目覚めたら夏の終わりだった
あたしが目覚めたのは、ロケからだいぶ時間が経った後だった。
意識がはっきりした時、あたしは部屋にいた。
体の怠さはない。
うん、力は戻ったらしい。
さて、トツオカは……。
探すまでもなく、4人は目の前にいた。全員揃っていて、半袖姿だ。だから季節はまだ夏のようだ。
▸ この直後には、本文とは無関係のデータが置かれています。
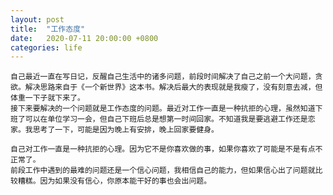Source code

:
```yaml
---
layout: post
title:  "工作态度"
date:   2020-07-11 20:00:00 +0800
categories: life
---
```

    自己最近一直在写日记，反醒自己生活中的诸多问题，前段时间解决了自己之前一个大问题，贪欲。解决思路来自于《一个新世界》这本书。解决后最大的表现就是我瘦了，没有刻意去减，但体重一下子就下来了。
    接下来要解决的一个问题就是工作态度的问题。最近对工作一直是一种抗拒的心理，虽然知道下班了可以在单位学习一会，但自己下班后总是想第一时间回家。不知道我是要逃避工作还是恋家。我思考了一下，可能是因为晚上有安排，晚上回家要健身。

    自己对工作一直是一种抗拒的心理。因为它不是你喜欢做的事，如果你喜欢了可能是不是有点不正常了。
    前段工作中遇到的最难的问题还是一个信心问题，我相信自己的能力，但如果信心出了问题就比较糟糕。因为如果没有信心，你原本能干好的事也会出问题。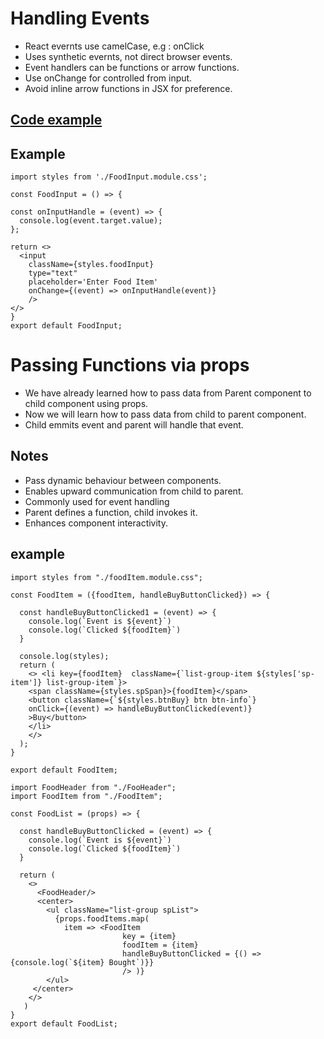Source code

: # Handling Events

- React evernts use camelCase, e.g : onClick
- Uses synthetic evernts, not direct browser events.
- Event handlers can be functions or arrow functions.
- Use onChange for controlled from input.
- Avoid inline arrow functions in JSX for preference.

## [Code example](https://github.com/siba-x-prasad/ReactPlayground/tree/main/src/react/youtube/7PassingDataViaProps)

## Example

```
import styles from './FoodInput.module.css';

const FoodInput = () => {

const onInputHandle = (event) => {
  console.log(event.target.value);
};

return <>
  <input
    className={styles.foodInput}
    type="text"
    placeholder='Enter Food Item'
    onChange={(event) => onInputHandle(event)}
    />
</>
}
export default FoodInput;
```

# Passing Functions via props

- We have already learned how to pass data from Parent component to child component using props.
- Now we will learn how to pass data from child to parent component.
- Child emmits event and parent will handle that event.

## Notes

- Pass dynamic behaviour between components.
- Enables upward communication from child to parent.
- Commonly used for event handling
- Parent defines a function, child invokes it.
- Enhances component interactivity.

## example

```
import styles from "./foodItem.module.css";

const FoodItem = ({foodItem, handleBuyButtonClicked}) => {

  const handleBuyButtonClicked1 = (event) => {
    console.log(`Event is ${event}`)
    console.log(`Clicked ${foodItem}`)
  }

  console.log(styles);
  return (
    <> <li key={foodItem}  className={`list-group-item ${styles['sp-item']} list-group-item`}>
    <span className={styles.spSpan}>{foodItem}</span>
    <button className={`${styles.btnBuy} btn btn-info`}
    onClick={(event) => handleBuyButtonClicked(event)}
    >Buy</button>
    </li>
    </>
  );
}

export default FoodItem;
```

```
import FoodHeader from "./FooHeader";
import FoodItem from "./FoodItem";

const FoodList = (props) => {

  const handleBuyButtonClicked = (event) => {
    console.log(`Event is ${event}`)
    console.log(`Clicked ${foodItem}`)
  }

  return (
    <>
      <FoodHeader/>
      <center>
        <ul className="list-group spList">
          {props.foodItems.map(
            item => <FoodItem
                         key = {item}
                         foodItem = {item}
                         handleBuyButtonClicked = {() => {console.log(`${item} Bought`)}}
                         /> )}
        </ul>
     </center>
    </>
   )
}
export default FoodList;
```
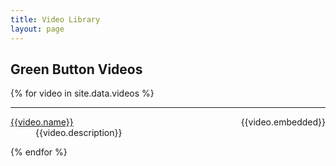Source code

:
 ```yaml
---
title: Video Library
layout: page
---
```


<h2>Green Button Videos</h2>

{% for video in site.data.videos %}
<hr size="4"/>
<div>
<div style="float:right">
{{video.embedded}}
</div>
<dl>
	 <dt><a href="{{video.url}}" />{{video.name}}</a></dt>
	 <dd>{{video.description}}</dd>
</dl>
</div>
{% endfor %}



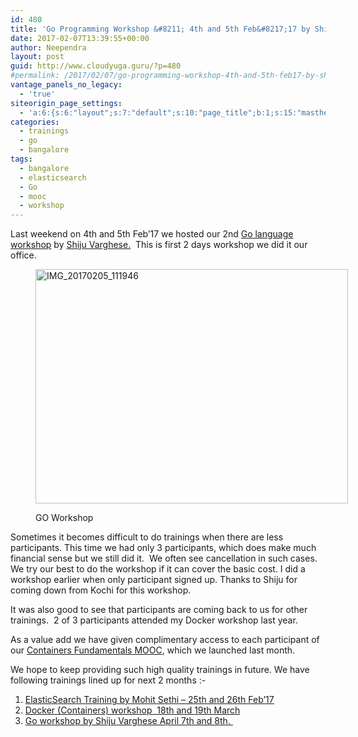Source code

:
 ```yaml
---
id: 480
title: 'Go Programming Workshop &#8211; 4th and 5th Feb&#8217;17 by Shiju Varghese'
date: 2017-02-07T13:39:55+00:00
author: Neependra
layout: post
guid: http://www.cloudyuga.guru/?p=480
#permalink: /2017/02/07/go-programming-workshop-4th-and-5th-feb17-by-shiju-varghese/
vantage_panels_no_legacy:
  - 'true'
siteorigin_page_settings:
  - 'a:6:{s:6:"layout";s:7:"default";s:10:"page_title";b:1;s:15:"masthead_margin";b:1;s:13:"footer_margin";b:1;s:13:"hide_masthead";b:0;s:19:"hide_footer_widgets";b:0;}'
categories:
  - trainings
  - go 
  - bangalore
tags:
  - bangalore
  - elasticsearch
  - Go
  - mooc
  - workshop
---
```

Last weekend on 4th and 5th Feb&#8217;17 we hosted our 2nd [Go language workshop](https://golang.org) by [Shiju Varghese.](https://twitter.com/shijucv)  This is first 2 days workshop we did it our office.<figure style="width: 500px" class="wp-caption aligncenter">

[<img src="https://c1.staticflickr.com/1/510/32763821195_84fac0d670.jpg" alt="IMG_20170205_111946" width="500" height="375" />](https://www.flickr.com/photos/neependra/32763821195/in/dateposted-public/ "IMG_20170205_111946")<figcaption class="wp-caption-text">GO Workshop</figcaption></figure> 

Sometimes it becomes difficult to do trainings when there are less participants. This time we had only 3 participants, which does make much financial sense but we still did it.  We often see cancellation in such cases. We try our best to do the workshop if it can cover the basic cost. I did a workshop earlier when only participant signed up. Thanks to Shiju for coming down from Kochi for this workshop.

It was also good to see that participants are coming back to us for other trainings.  2 of 3 participants attended my Docker workshop last year.

As a value add we have given complimentary access to each participant of our [Containers Fundamentals MOOC](http://school.cloudyuga.guru), which we launched last month.

We hope to keep providing such high quality trainings in future. We have following trainings lined up for next 2 months :-

  1. [ElasticSearch Training by Mohit Sethi &#8211; 25th and 26th Feb&#8217;17](http://www.cloudyuga.guru/?page_id=440)
  2. [Docker (Containers) workshop  18th and 19th March](http://www.cloudyuga.guru/?page_id=35) 
  3. [Go workshop by Shiju Varghese April 7th and 8th. ](http://www.cloudyuga.guru/?page_id=274)

&nbsp;

&nbsp;
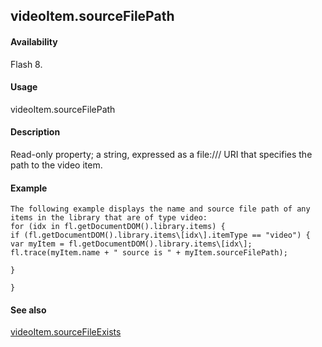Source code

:## videoItem.sourceFilePath

#### Availability

Flash 8.

#### Usage

videoItem.sourceFilePath

#### Description

Read-only property; a string, expressed as a file:/// URI that specifies the path to the video item.

#### Example

```
The following example displays the name and source file path of any items in the library that are of type video:
for (idx in fl.getDocumentDOM().library.items) {
if (fl.getDocumentDOM().library.items\[idx\].itemType == "video") { var myItem = fl.getDocumentDOM().library.items\[idx\]; fl.trace(myItem.name + " source is " + myItem.sourceFilePath);

}

}

```
#### See also

[videoItem.sourceFileExists](#_bookmark1145)
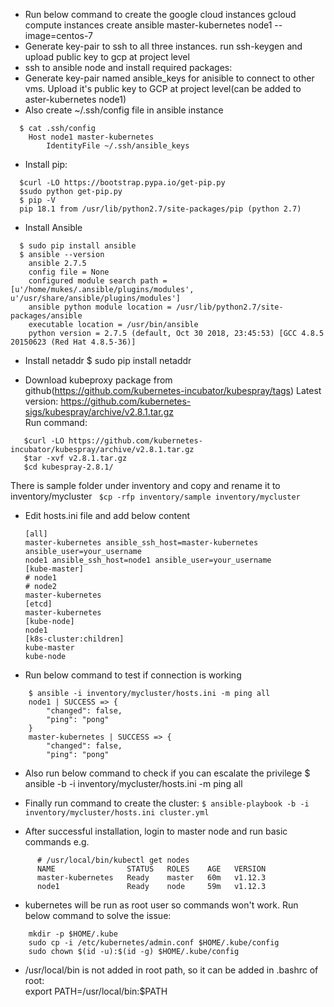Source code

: * Run below command to create the google cloud instances
gcloud compute instances create ansible master-kubernetes node1 --image=centos-7
* Generate key-pair to ssh to all three instances.
run ssh-keygen and upload public key to gcp at project level
* ssh to ansible node and install required packages:
* Generate key-pair named ansible_keys for anisible to connect to other vms. Upload it's public key to GCP at project level(can be added to aster-kubernetes node1)
* Also create ~/.ssh/config file in ansible instance
```
  $ cat .ssh/config
    Host node1 master-kubernetes
        IdentityFile ~/.ssh/ansible_keys
```

*	Install pip:
```
  $curl -LO https://bootstrap.pypa.io/get-pip.py
  $sudo python get-pip.py
  $ pip -V
  pip 18.1 from /usr/lib/python2.7/site-packages/pip (python 2.7)
```

* Install Ansible
```
  $ sudo pip install ansible
  $ ansible --version
    ansible 2.7.5
    config file = None
    configured module search path = [u'/home/mukes/.ansible/plugins/modules', u'/usr/share/ansible/plugins/modules']
    ansible python module location = /usr/lib/python2.7/site-packages/ansible
    executable location = /usr/bin/ansible
    python version = 2.7.5 (default, Oct 30 2018, 23:45:53) [GCC 4.8.5 20150623 (Red Hat 4.8.5-36)]
```

* Install netaddr
  $ sudo pip install netaddr
  
* Download kubeproxy package from github(https://github.com/kubernetes-incubator/kubespray/tags)
  Latest version: https://github.com/kubernetes-sigs/kubespray/archive/v2.8.1.tar.gz</br>
  Run command:
```
   $curl -LO https://github.com/kubernetes-incubator/kubespray/archive/v2.8.1.tar.gz
   $tar -xvf v2.8.1.tar.gz
   $cd kubespray-2.8.1/
```
  There is sample folder under inventory and copy and rename it to inventory/mycluster
        ``` $cp -rfp inventory/sample inventory/mycluster```

* Edit hosts.ini file and add below content
    
    ```
    [all]
    master-kubernetes ansible_ssh_host=master-kubernetes ansible_user=your_username
    node1 ansible_ssh_host=node1 ansible_user=your_username
    [kube-master]
    # node1
    # node2
    master-kubernetes
    [etcd]
    master-kubernetes
    [kube-node]
    node1
    [k8s-cluster:children]
    kube-master
    kube-node
   ```
* Run below command to test if connection is working
```
    $ ansible -i inventory/mycluster/hosts.ini -m ping all
    node1 | SUCCESS => {
        "changed": false,
        "ping": "pong"
    }
    master-kubernetes | SUCCESS => {
        "changed": false,
        "ping": "pong"
```
    
* Also run below command to check if you can escalate the privilege
    $ ansible -b -i inventory/mycluster/hosts.ini -m ping all

* Finally run command to create the cluster:
     ```$ ansible-playbook -b -i inventory/mycluster/hosts.ini cluster.yml```

* After successful installation, login to master node and run basic commands e.g.
```
      # /usr/local/bin/kubectl get nodes
      NAME                STATUS   ROLES    AGE   VERSION
      master-kubernetes   Ready    master   60m   v1.12.3
      node1               Ready    node     59m   v1.12.3
   ```
* kubernetes will be run as root user so commands won't work. Run below command to solve the issue:
```
    mkdir -p $HOME/.kube
    sudo cp -i /etc/kubernetes/admin.conf $HOME/.kube/config
    sudo chown $(id -u):$(id -g) $HOME/.kube/config
```

* /usr/local/bin is not added in root path, so it can be added in .bashrc of root:</br>
    export PATH=/usr/local/bin:$PATH


  

 
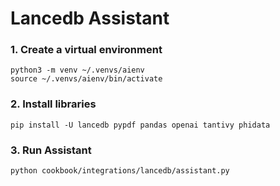 # Lancedb Assistant

### 1. Create a virtual environment
```shell
python3 -m venv ~/.venvs/aienv
source ~/.venvs/aienv/bin/activate
```

### 2. Install libraries
```shell
pip install -U lancedb pypdf pandas openai tantivy phidata 
```

### 3. Run Assistant
```shell
python cookbook/integrations/lancedb/assistant.py
```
夕日に照らされて、眩しそうにマサとタケが目を細めている。
今は…17時か。
前より日の入りが早くなった気がする。秋に入り始めたのかな。
4人は今、仕事中らしい。難しい顔で話し合いをしている。
あたしの隣には変わらずはるちゃんが座っていた。定位置は変わってないな。良かった。
〔おはよう、はるちゃん〕
〔サエちゃん!!やっと起きたの?!〕
はるちゃんが嬉しい驚き声を上げた。
〔ずいぶんと長く寝てたね。季節が変わっちゃうかと思ったよ〕
〔そんなに長かった?〕
〔長かったよー。せっかくできたお喋り仲間が目覚めないから、暇で暇で仕方なかったんだから。寂しかったし、つまんなかった〕
いつもより小さくて細い声。
表情が動けば、哀愁ある顔をしたのかもしれない。
〔そっか…そうだよね…。ごめんね〕
あたしの声も切ないものになった。
はるちゃんは唯一の友達だ。
もう心配いらないよ、ってちゃんと言わなきゃ。
〔もう大丈夫だよ。ずっと待っててくれて、ありがとう〕
〔うん。ちゃんと起きてくれるのは分かってたよ。おかえり、サエちゃん〕
はるちゃんは、ロケのあとに言えなかった台詞を言ってくれた。
あたしも言いたかった挨拶を返す。
〔ただいま、はるちゃん〕
あたし達は微笑みあった。
ずっと言いたかったであろう言葉を言えたからか、はるちゃんはいつもの明るい口調に戻った。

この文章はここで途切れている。